[PROBLEM TO WORK ON]: Nothing in the data should be altered when it is repeated in full.

(Stored items)
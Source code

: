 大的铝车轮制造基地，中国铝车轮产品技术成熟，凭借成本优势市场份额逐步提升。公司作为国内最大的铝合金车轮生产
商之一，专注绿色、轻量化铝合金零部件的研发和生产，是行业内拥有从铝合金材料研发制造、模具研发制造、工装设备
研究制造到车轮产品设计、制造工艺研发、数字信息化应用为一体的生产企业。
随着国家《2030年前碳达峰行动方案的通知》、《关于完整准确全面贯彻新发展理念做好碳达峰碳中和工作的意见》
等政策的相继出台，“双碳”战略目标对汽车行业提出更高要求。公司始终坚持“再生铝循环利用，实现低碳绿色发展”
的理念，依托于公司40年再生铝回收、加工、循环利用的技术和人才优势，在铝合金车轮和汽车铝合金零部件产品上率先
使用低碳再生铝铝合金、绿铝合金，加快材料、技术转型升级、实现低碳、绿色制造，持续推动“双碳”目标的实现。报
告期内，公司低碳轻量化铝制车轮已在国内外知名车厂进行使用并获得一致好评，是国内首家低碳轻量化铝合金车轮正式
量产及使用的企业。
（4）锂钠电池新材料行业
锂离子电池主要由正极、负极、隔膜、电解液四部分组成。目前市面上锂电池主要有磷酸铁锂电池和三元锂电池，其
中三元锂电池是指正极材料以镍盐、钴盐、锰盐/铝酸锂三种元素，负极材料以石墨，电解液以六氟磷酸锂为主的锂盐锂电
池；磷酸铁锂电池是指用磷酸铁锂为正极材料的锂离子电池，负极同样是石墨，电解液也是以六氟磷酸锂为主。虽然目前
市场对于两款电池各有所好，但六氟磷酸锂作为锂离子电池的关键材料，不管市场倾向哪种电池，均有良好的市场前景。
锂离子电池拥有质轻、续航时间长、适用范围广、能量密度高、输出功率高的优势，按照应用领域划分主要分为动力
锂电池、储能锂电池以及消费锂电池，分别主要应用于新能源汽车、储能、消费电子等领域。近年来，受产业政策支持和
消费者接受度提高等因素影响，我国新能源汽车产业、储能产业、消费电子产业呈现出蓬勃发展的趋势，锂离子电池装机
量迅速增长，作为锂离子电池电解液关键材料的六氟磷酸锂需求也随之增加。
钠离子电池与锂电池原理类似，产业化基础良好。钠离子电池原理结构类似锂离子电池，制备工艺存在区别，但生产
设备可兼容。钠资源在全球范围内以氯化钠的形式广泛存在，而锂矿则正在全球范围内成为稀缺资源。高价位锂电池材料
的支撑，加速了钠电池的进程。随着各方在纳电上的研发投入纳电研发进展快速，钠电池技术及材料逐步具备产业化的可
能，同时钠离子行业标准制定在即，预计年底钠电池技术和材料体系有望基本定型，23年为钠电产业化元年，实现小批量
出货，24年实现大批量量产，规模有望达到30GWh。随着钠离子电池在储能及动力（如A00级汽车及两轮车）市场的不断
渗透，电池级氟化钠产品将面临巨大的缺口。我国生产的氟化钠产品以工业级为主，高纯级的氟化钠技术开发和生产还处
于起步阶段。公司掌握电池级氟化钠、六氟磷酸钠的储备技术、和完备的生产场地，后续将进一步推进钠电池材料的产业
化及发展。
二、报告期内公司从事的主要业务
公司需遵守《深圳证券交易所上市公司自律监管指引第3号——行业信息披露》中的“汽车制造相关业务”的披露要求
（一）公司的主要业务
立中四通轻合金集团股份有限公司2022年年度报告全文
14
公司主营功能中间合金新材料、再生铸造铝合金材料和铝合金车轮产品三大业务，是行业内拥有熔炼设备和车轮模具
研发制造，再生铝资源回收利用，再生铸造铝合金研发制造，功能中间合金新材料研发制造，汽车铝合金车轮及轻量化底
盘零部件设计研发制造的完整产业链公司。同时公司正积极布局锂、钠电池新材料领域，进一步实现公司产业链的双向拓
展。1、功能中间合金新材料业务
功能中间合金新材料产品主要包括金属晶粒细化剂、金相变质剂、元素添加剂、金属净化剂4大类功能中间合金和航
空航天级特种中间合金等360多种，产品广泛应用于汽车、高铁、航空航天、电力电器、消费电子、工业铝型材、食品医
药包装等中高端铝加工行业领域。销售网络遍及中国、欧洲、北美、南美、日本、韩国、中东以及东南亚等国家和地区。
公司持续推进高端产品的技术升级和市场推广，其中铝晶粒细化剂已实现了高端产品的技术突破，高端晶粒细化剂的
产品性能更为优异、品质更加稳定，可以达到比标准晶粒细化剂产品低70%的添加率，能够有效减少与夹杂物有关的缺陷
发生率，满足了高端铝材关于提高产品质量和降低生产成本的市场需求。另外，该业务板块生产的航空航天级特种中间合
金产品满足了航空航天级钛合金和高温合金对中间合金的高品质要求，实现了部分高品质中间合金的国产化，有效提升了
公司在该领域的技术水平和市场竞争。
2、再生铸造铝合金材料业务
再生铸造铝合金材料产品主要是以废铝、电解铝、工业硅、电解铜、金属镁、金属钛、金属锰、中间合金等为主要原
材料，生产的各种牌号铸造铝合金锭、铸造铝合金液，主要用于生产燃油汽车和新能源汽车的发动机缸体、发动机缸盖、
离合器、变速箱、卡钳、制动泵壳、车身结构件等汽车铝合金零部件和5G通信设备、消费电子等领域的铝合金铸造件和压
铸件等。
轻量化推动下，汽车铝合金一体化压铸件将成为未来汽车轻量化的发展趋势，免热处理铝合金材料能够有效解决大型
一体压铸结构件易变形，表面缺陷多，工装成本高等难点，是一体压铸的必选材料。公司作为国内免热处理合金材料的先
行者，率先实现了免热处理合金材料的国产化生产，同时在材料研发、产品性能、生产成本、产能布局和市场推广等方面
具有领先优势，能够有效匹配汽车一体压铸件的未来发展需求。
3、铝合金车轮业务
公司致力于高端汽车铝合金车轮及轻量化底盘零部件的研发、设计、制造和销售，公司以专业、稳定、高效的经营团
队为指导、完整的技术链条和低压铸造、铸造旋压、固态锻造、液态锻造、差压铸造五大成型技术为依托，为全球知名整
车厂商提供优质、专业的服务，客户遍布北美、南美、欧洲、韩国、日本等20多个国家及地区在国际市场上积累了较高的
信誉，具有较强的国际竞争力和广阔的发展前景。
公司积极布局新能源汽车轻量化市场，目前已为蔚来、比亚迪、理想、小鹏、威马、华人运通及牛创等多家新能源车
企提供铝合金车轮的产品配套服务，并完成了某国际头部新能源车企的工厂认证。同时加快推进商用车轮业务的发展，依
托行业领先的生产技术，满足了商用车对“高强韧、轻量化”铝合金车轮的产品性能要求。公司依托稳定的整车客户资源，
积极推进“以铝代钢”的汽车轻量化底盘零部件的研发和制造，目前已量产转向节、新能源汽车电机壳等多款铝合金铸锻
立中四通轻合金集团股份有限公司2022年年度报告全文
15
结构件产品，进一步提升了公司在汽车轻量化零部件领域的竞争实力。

[RESPONSE BELOW]:
Source code

: 大的铝车轮制造基地，中国铝车轮产品技术成熟，凭借成本优势市场份额逐步提升。公司作为国内最大的铝合金车轮生产
商之一，专注绿色、轻量化铝合金零部件的研发和生产，是行业内拥有从铝合金材料研发制造、模具研发制造、工装设备
研究制造到车轮产品设计、制造工艺研发、数字信息化应用为一体的生产企业。
随着国家《2030年前碳达峰行动方案的通知》、《关于完整准确全面贯彻新发展理念做好碳达峰碳中和工作的意见》
等政策的相继出台，“双碳”战略目标对汽车行业提出更高要求。公司始终坚持“再生铝循环利用，实现低碳绿色发展”
的理念，依托于公司40年再生铝回收、加工、循环利用的技术和人才优势，在铝合金车轮和汽车铝合金零部件产品上率先
使用低碳再生铝铝合金、绿铝合金，加快材料、技术转型升级、实现低碳、绿色制造，持续推动“双碳”目标的实现。报
告期内，公司低碳轻量化铝制车轮已在国内外知名车厂进行使用并获得一致好评，是国内首家低碳轻量化铝合金车轮正式
量产及使用的企业。
（4）锂钠电池新材料行业
锂离子电池主要由正极、负极、隔膜、电解液四部分组成。目前市面上锂电池主要有磷酸铁锂电池和三元锂电池，其
中三元锂电池是指正极材料以镍盐、钴盐、锰盐/铝酸锂三种元素，负极材料以石墨，电解液以六氟磷酸锂为主的锂盐锂电
池；磷酸铁锂电池是指用磷酸铁锂为正极材料的锂离子电池，负极同样是石墨，电解液也是以六氟磷酸锂为主。虽然目前
市场对于两款电池各有所好，但六氟磷酸锂作为锂离子电池的关键材料，不管市场倾向哪种电池，均有良好的市场前景。
锂离子电池拥有质轻、续航时间长、适用范围广、能量密度高、输出功率高的优势，按照应用领域划分主要分为动力
锂电池、储能锂电池以及消费锂电池，分别主要应用于新能源汽车、储能、消费电子等领域。近年来，受产业政策支持和
消费者接受度提高等因素影响，我国新能源汽车产业、储能产业、消费电子产业呈现出蓬勃发展的趋势，锂离子电池装机
量迅速增长，作为锂离子电池电解液关键材料的六氟磷酸锂需求也随之增加。
钠离子电池与锂电池原理类似，产业化基础良好。钠离子电池原理结构类似锂离子电池，制备工艺存在区别，但生产
设备可兼容。钠资源在全球范围内以氯化钠的形式广泛存在，而锂矿则正在全球范围内成为稀缺资源。高价位锂电池材料
的支撑，加速了钠电池的进程。随着各方在纳电上的研发投入纳电研发进展快速，钠电池技术及材料逐步具备产业化的可
能，同时钠离子行业标准制定在即，预计年底钠电池技术和材料体系有望基本定型，23年为钠电产业化元年，实现小批量
出货，24年实现大批量量产，规模有望达到30GWh。随着钠离子电池在储能及动力（如A00级汽车及两轮车）市场的不断
渗透，电池级氟化钠产品将面临巨大的缺口。我国生产的氟化钠产品以工业级为主，高纯级的氟化钠技术开发和生产还处
于起步阶段。公司掌握电池级氟化钠、六氟磷酸钠的储备技术、和完备的生产场地，后续将进一步推进钠电池材料的产业
化及发展。
二、报告期内公司从事的主要业务
公司需遵守《深圳证券交易所上市公司自律监管指引第3号——行业信息披露》中的“汽车制造相关业务”的披露要求
（一）公司的主要业务
立中四通轻合金集团股份有限公司2022年年度报告全文
14
公司主营功能中间合金新材料、再生铸造铝合金材料和铝合金车轮产品三大业务，是行业内拥有熔炼设备和车轮模具
研发制造，再生铝资源回收利用，再生铸造铝合金研发制造，功能中间合金新材料研发制造，汽车铝合金车轮及轻量化底
盘零部件设计研发制造的完整产业链公司。同时公司正积极布局锂、钠电池新材料领域，进一步实现公司产业链的双向拓
展。1、功能中间合金新材料业务
功能中间合金新材料产品主要包括金属晶粒细化剂、金相变质剂、元素添加剂、金属净化剂4大类功能中间合金和航
空航天级特种中间合金等360多种，产品广泛应用于汽车、高铁、航空航天、电力电器、消费电子、工业铝型材、食品医
药包装等中高端铝加工行业领域。销售网络遍及中国、欧洲、北美、南美、日本、韩国、中东以及东南亚等国家和地区。
公司持续推进高端产品的技术升级和市场推广，其中铝晶粒细化剂已实现了高端产品的技术突破，高端晶粒细化剂的
产品性能更为优异、品质更加稳定，可以达到比标准晶粒细化剂产品低70%的添加率，能够有效减少与夹杂物有关的缺陷
发生率，满足了高端铝材关于提高产品质量和降低生产成本的市场需求。另外，该业务板块生产的航空航天级特种中间合
金产品满足了航空航天级钛合金和高温合金对中间合金的高品质要求，实现了部分高品质中间合金的国产化，有效提升了
公司在该领域的技术水平和市场竞争。
2、再生铸造铝合金材料业务
再生铸造铝合金材料产品主要是以废铝、电解铝、工业硅、电解铜、金属镁、金属钛、金属锰、中间合金等为主要原
材料，生产的各种牌号铸造铝合金锭、铸造铝合金液，主要用于生产燃油汽车和新能源汽车的发动机缸体、发动机缸盖、
离合器、变速箱、卡钳、制动泵壳、车身结构件等汽车铝合金零部件和5G通信设备、消费电子等领域的铝合金铸造件和压
铸件等。
轻量化推动下，汽车铝合金一体化压铸件将成为未来汽车轻量化的发展趋势，免热处理铝合金材料能够有效解决大型
一体压铸结构件易变形，表面缺陷多，工装成本高等难点，是一体压铸的必选材料。公司作为国内免热处理合金材料的先
行者，率先实现了免热处理合金材料的国产化生产，同时在材料研发、产品性能、生产成本、产能布局和市场推广等方面
具有领先优势，能够有效匹配汽车一体压铸件的未来发展需求。
3、铝合金车轮业务
公司致力于高端汽车铝合金车轮及轻量化底盘零部件的研发、设计、制造和销售，公司以专业、稳定、高效的经营团
队为指导、完整的技术链条和低压铸造、铸造旋压、固态锻造、液态锻造、差压铸造五大成型技术为依托，为全球知名整
车厂商提供优质、专业的服务，客户遍布北美、南美、欧洲、韩国、日本等20多个国家及地区在国际市场上积累了较高的
信誉，具有较强的国际竞争力和广阔的发展前景。
公司积极布局新能源汽车轻量化市场，目前已为蔚来、比亚迪、理想、小鹏、威马、华人运通及牛创等多家新能源车
企提供铝合金车轮的产品配套服务，并完成了某国际头部新能源车企的工厂认证。同时加快推进商用车轮业务的发展，依
托行业领先的生产技术，满足了商用车对“高强韧、轻量化”铝合金车轮的产品性能要求。公司依托稳定的整车客户资源，
积极推进“以铝代钢”的汽车轻量化底盘零部件的研发和制造，目前已量产转向节、新能源汽车电机壳等多款铝合金铸锻
立中四通轻合金集团股份有限公司2022年年度报告全文
15
结构件产品，进一步提升了公司在汽车轻量化零部件领域的竞争实力。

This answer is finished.